Maya Makes a Mess: DAMN IT, MAYA. Yet, in her juvenile sloppiness, Maya reveals some truth, i.e. the facts about what Israeli cartoonist Rutu Modan has been doing, having released the graphic novel Exit Wounds to eruptive acclaim in 2007, and followed it quickly with a New York Times magazine serial (The Murder of the Terminal Patient) and a short works collection (Jamilti and Other Stories), both in '08. This one's a 32-page hardcover children's comic from Toon Books about a little girl whose sloppy-ass manners cause a kid-appropriate uproar at a royal function.

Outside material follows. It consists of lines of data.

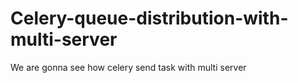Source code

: # Celery-queue-distribution-with-multi-server
We are gonna see how celery send task with multi server
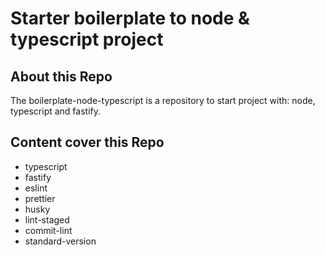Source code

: # Starter boilerplate to node & typescript project

## About this Repo

The boilerplate-node-typescript is a repository to start project with: node, typescript and fastify.

## Content cover this Repo

- typescript
- fastify
- eslint
- prettier
- husky
- lint-staged
- commit-lint
- standard-version
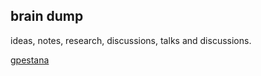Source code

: ## brain dump

ideas, notes, research, discussions, talks and discussions. 

[gpestana](https://gpestana.com)
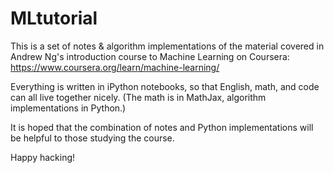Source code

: # MLtutorial

This is a set of notes & algorithm implementations of the material covered in Andrew Ng's introduction course to Machine Learning on Coursera: https://www.coursera.org/learn/machine-learning/

Everything is written in iPython notebooks, so that English, math, and code can all live together nicely.  (The math is in MathJax, algorithm implementations in Python.)

It is hoped that the combination of notes and Python implementations will be helpful to those studying the course.

Happy hacking!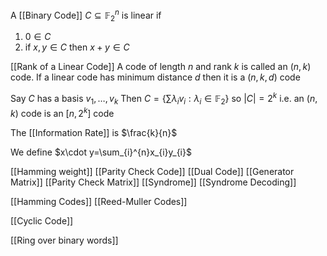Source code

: A [[Binary Code]] $C\subseteq \mathbb{F}_{2}^{n}$ is linear if
1. $0\in C$
2. if $x,y\in C$ then $x+y\in C$

[[Rank of a Linear Code]]
A code of length $n$ and rank $k$ is called an $(n,k)$ code. 
If a linear code has minimum distance $d$ then it is a $(n,k,d)$ code

Say $C$ has a basis $v_{1},\dots,v_{k}$
Then $C=\left\{  \sum \lambda_{i}v_{i}:\lambda_{i}\in \mathbb{F}_{2}  \right\}$ so $\lvert C \rvert=2^{k}$
i.e. an $(n,k)$ code is an $[n,2^{k}]$ code

The [[Information Rate]] is $\frac{k}{n}$

We define $x\cdot y=\sum_{i}^{n}x_{i}y_{i}$

[[Hamming weight]]
[[Parity Check Code]]
[[Dual Code]]
[[Generator Matrix]]
[[Parity Check Matrix]]
[[Syndrome]]
[[Syndrome Decoding]]

[[Hamming Codes]]
[[Reed-Muller Codes]]

[[Cyclic Code]]


[[Ring over binary words]]

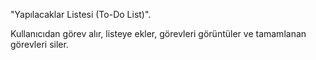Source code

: "Yapılacaklar Listesi (To-Do List)". 

Kullanıcıdan görev alır, listeye ekler, görevleri görüntüler ve tamamlanan görevleri siler.
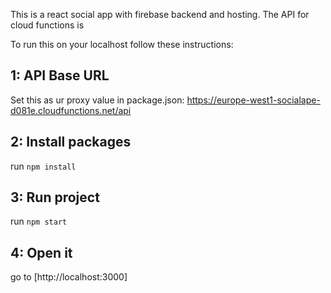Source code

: This is a react social app with firebase backend and hosting.
The API for cloud functions is 

To run this on your localhost follow these instructions:

## 1: API Base URL

Set this as ur proxy value in package.json: https://europe-west1-socialape-d081e.cloudfunctions.net/api

## 2: Install packages

run `npm install`

## 3: Run project

run `npm start`

## 4: Open it

go to [http://localhost:3000]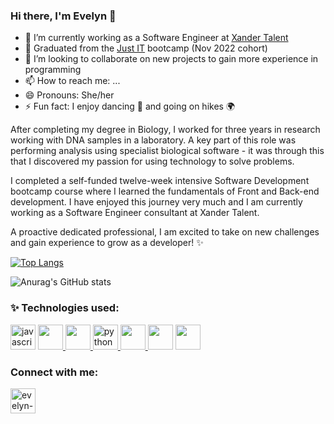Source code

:### Hi there, I'm Evelyn 👋

- 🔭 I’m currently working as a Software Engineer at [Xander Talent](https://www.xandertalent.com/)
- 🌱 Graduated from the [Just IT](https://www.justit.co.uk/) bootcamp (Nov 2022 cohort)
- 👯 I’m looking to collaborate on new projects to gain more experience in programming
- 📫 How to reach me: ...
- 😄 Pronouns: She/her
- ⚡ Fun fact: I enjoy dancing 💃 and going on hikes 🌍

After completing my degree in Biology, I worked for three years in research working with DNA samples in a laboratory. A key part of this role was performing analysis using specialist biological software - it was through this that I discovered my passion for using technology to solve problems.

I completed a self-funded twelve-week intensive Software Development bootcamp course where I learned the fundamentals of Front and Back-end development. I have enjoyed this journey very much and I am currently working as a Software Engineer consultant at Xander Talent. 

A proactive dedicated professional, I am excited to take on new challenges and gain experience to grow as a developer! ✨


[![Top Langs](https://github-readme-stats.vercel.app/api/top-langs/?username=everodriguezval&layout=compact)](https://github.com/everodriguezval/github-readme-stats)

![Anurag's GitHub stats](https://github-readme-stats.vercel.app/api?username=everodriguezval&show_icons=true&theme=radical)


### ✨ Technologies used:

<a href="https://developer.mozilla.org/en-US/docs/Web/JavaScript" target="_blank" rel="noreferrer"><img src="https://cdn.jsdelivr.net/gh/devicons/devicon/icons/javascript/javascript-original.svg" alt="javascript" height="40" width="40"/></a> <a href="https://www.w3schools.com/css/" target="_blank" rel="noreferrer"> <img src="https://cdn.jsdelivr.net/gh/devicons/devicon/icons/css3/css3-original.svg" height="40" width="40"/></a><a href="https://www.w3.org/html/" target="_blank" rel="noreferrer"> <img src="https://cdn.jsdelivr.net/gh/devicons/devicon/icons/html5/html5-original.svg" height="40" width="40"/></a><a href="https://www.python.org" target="_blank" rel="noreferrer"> <img src="https://cdn.jsdelivr.net/gh/devicons/devicon/icons/python/python-original.svg" alt="python" height="40" width="40"/></a><a href="https://www.djangoproject.com/" target="_blank" rel="noreferrer"> <img src="https://cdn.jsdelivr.net/gh/devicons/devicon/icons/django/django-plain-wordmark.svg" height="40" width="40" /></a><a href="https://git-scm.com/" target="_blank" rel="noreferrer"> <img src="https://cdn.jsdelivr.net/gh/devicons/devicon/icons/git/git-original.svg" height="40" width="40"/></a> <a href="https://reactjs.org/" target="_blank" rel="noreferrer"><img src="https://cdn.jsdelivr.net/gh/devicons/devicon/icons/react/react-original.svg" height="40" width="40"/></a>

          
### Connect with me:

<a href="https://www.linkedin.com/in/evelyn-valenzuela-5aa046154/?locale=en_US" target="blank"><img src="https://cdn.jsdelivr.net/gh/devicons/devicon/icons/linkedin/linkedin-original.svg" alt="evelyn-valenzuela" height="40" width="40" /></a>
          
          
          
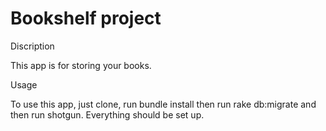 # Bookshelf project
Discription

This app is for storing your books.

Usage

To use this app, just clone, run bundle install then run rake db:migrate and then run shotgun. Everything should be set up.
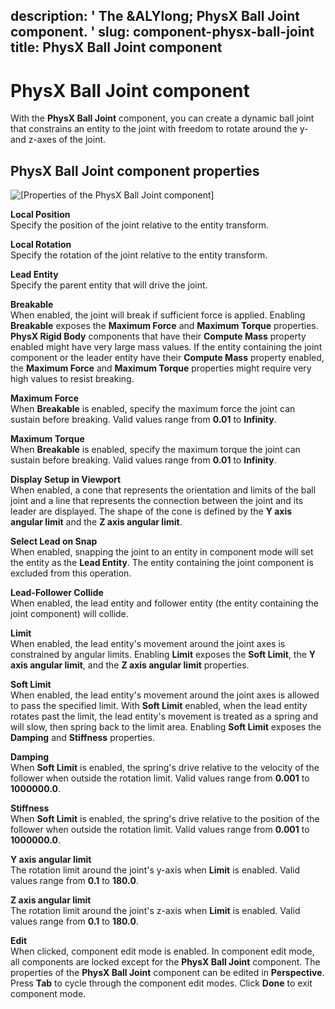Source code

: description: ' The &ALYlong; PhysX Ball Joint component. '
slug: component-physx-ball-joint
title: PhysX Ball Joint component
---
# PhysX Ball Joint component<a name="component-physx-ball-joint"></a>

With the **PhysX Ball Joint** component, you can create a dynamic ball joint that constrains an entity to the joint with freedom to rotate around the y\- and z\-axes of the joint\. 

## PhysX Ball Joint component properties<a name="component-physx-ball-joint-properties"></a>

![\[Properties of the PhysX Ball Joint component\]](/images/userguide/physx/physx/ui-physx-ball-joint-component-1.27.png)

**Local Position**  
Specify the position of the joint relative to the entity transform\.

**Local Rotation**  
Specify the rotation of the joint relative to the entity transform\.

**Lead Entity**  
Specify the parent entity that will drive the joint\.

**Breakable**  
When enabled, the joint will break if sufficient force is applied\. Enabling **Breakable** exposes the **Maximum Force** and **Maximum Torque** properties\.   
**PhysX Rigid Body** components that have their **Compute Mass** property enabled might have very large mass values\. If the entity containing the joint component or the leader entity have their **Compute Mass** property enabled, the **Maximum Force** and **Maximum Torque** properties might require very high values to resist breaking\. 

**Maximum Force**  
When **Breakable** is enabled, specify the maximum force the joint can sustain before breaking\. Valid values range from **0\.01** to **Infinity**\. 

**Maximum Torque**  
When **Breakable** is enabled, specify the maximum torque the joint can sustain before breaking\. Valid values range from **0\.01** to **Infinity**\. 

**Display Setup in Viewport**  
When enabled, a cone that represents the orientation and limits of the ball joint and a line that represents the connection between the joint and its leader are displayed\. The shape of the cone is defined by the **Y axis angular limit** and the **Z axis angular limit**\. 

**Select Lead on Snap**  
When enabled, snapping the joint to an entity in component mode will set the entity as the **Lead Entity**\. The entity containing the joint component is excluded from this operation\. 

**Lead\-Follower Collide**  
When enabled, the lead entity and follower entity \(the entity containing the joint component\) will collide\. 

**Limit**  
When enabled, the lead entity's movement around the joint axes is constrained by angular limits\. Enabling **Limit** exposes the **Soft Limit**, the **Y axis angular limit**, and the **Z axis angular limit** properties\. 

**Soft Limit**  
When enabled, the lead entity's movement around the joint axes is allowed to pass the specified limit\. With **Soft Limit** enabled, when the lead entity rotates past the limit, the lead entity's movement is treated as a spring and will slow, then spring back to the limit area\. Enabling **Soft Limit** exposes the **Damping** and **Stiffness** properties\. 

**Damping**  
When **Soft Limit** is enabled, the spring's drive relative to the velocity of the follower when outside the rotation limit\. Valid values range from **0\.001** to **1000000\.0**\. 

**Stiffness**  
When **Soft Limit** is enabled, the spring's drive relative to the position of the follower when outside the rotation limit\. Valid values range from **0\.001** to **1000000\.0**\. 

**Y axis angular limit**  
The rotation limit around the joint's y\-axis when **Limit** is enabled\. Valid values range from **0\.1** to **180\.0**\. 

**Z axis angular limit**  
The rotation limit around the joint's z\-axis when **Limit** is enabled\. Valid values range from **0\.1** to **180\.0**\. 

**Edit**  
When clicked, component edit mode is enabled\. In component edit mode, all components are locked except for the **PhysX Ball Joint** component\. The properties of the **PhysX Ball Joint** component can be edited in **Perspective**\. Press **Tab** to cycle through the component edit modes\. Click **Done** to exit component mode\.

Don't underestimate the Toon Books line; R. Kikuo Johnson's The Shark King was secretly among the best action comics of 2011 in terms of sheer visual bravura, though I suppose the children's storybook pricing as much as the subject matter kept it out of the hands of adult connoisseurs of the stuff. Samples; $12.95.
The Rocketeer: Cargo of Doom #1 (of 4): Yep, all those anthology comics could only culminate in a brand-new longform storyline's worth of stuff from publisher IDW, presumably still working with estate of the late Dave Stevens, who created the character. The creative team is writer Mark Waid and artist Chris Samnee, both of Marvel's well-regarded Daredevil series; they can be expected to deliver an efficient ration of derring-do in this 'something big, getting loose' danger scenario. Preview; $3.99.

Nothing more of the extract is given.